[Collected data]
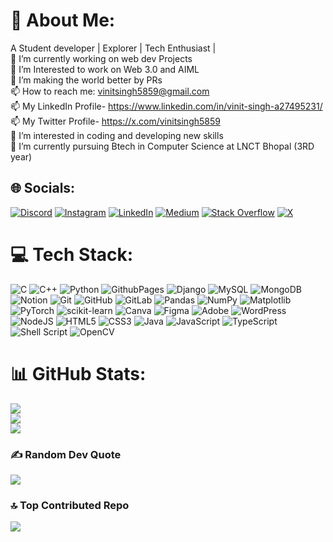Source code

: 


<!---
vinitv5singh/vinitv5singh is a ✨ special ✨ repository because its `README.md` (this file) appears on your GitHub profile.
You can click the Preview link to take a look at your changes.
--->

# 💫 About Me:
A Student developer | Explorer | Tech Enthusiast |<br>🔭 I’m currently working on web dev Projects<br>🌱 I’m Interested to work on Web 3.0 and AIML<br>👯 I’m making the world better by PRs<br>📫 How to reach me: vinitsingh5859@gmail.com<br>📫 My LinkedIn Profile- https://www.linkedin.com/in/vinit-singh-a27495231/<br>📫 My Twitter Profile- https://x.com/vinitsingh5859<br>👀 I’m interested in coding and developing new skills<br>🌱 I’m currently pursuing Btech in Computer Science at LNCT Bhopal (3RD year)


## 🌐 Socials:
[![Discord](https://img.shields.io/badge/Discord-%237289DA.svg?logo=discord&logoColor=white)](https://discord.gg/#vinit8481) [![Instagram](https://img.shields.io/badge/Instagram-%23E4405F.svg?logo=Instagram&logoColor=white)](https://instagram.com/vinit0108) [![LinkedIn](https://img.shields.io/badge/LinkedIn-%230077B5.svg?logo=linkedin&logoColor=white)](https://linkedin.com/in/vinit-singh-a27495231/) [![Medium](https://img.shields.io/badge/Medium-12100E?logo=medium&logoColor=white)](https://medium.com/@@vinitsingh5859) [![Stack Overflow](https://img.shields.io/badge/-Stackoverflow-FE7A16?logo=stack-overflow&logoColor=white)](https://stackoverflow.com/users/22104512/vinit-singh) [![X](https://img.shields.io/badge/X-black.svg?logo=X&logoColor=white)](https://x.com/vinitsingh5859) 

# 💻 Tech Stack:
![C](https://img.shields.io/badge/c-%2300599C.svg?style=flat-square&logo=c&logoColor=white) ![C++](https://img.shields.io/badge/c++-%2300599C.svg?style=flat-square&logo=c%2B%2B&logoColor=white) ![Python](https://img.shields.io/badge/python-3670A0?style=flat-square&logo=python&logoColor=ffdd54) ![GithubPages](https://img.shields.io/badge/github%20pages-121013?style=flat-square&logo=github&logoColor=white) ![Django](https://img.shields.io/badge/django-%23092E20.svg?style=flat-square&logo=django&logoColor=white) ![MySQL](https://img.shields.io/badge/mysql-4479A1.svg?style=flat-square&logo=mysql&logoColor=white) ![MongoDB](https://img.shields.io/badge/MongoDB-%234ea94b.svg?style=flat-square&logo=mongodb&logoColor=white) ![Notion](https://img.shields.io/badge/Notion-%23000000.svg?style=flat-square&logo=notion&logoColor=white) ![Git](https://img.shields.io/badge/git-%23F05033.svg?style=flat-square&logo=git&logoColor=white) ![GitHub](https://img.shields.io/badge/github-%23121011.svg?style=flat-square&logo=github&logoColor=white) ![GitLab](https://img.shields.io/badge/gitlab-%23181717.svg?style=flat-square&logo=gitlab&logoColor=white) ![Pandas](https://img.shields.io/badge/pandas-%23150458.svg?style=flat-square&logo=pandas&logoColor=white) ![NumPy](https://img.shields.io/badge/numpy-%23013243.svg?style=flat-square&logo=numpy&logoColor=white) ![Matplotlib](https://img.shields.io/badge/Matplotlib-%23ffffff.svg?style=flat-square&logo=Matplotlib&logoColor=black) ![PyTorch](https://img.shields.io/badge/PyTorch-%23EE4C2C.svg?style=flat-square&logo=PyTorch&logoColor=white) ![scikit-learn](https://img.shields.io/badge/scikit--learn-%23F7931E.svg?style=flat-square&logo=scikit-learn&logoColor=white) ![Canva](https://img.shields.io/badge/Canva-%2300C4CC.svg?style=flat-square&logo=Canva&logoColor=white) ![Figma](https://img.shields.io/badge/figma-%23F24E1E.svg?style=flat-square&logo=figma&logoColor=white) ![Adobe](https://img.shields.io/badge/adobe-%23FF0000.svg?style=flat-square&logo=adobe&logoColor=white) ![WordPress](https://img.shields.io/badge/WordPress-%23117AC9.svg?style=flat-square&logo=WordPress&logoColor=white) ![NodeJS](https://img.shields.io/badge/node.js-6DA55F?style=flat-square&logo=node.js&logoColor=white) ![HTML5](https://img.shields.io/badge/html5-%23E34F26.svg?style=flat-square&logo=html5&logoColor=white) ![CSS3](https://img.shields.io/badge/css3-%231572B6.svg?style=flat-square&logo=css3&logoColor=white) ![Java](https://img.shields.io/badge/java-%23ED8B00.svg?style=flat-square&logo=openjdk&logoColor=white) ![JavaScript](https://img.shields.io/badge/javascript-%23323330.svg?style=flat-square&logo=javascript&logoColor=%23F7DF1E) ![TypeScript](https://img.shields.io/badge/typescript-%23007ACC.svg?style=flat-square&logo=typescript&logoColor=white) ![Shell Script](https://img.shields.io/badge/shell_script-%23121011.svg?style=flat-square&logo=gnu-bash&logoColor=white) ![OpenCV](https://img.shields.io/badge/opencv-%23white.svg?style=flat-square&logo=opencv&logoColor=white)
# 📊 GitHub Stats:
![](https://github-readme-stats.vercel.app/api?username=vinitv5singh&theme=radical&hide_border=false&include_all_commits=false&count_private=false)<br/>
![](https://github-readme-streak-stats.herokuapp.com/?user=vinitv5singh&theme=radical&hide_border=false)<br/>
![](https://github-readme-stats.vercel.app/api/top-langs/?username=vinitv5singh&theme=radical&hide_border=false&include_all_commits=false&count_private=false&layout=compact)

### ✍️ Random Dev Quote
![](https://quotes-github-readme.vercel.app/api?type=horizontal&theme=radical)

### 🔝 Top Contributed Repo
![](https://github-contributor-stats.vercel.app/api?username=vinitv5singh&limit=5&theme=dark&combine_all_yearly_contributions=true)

§ Exercise details:
Review the preceding data and report every line that includes the string "your".

§ Answer space:
vinitv5singh/vinitv5singh is a ✨ special ✨ repository because its `README.md` (this file) appears on your GitHub profile.
You can click the Preview link to take a look at your changes.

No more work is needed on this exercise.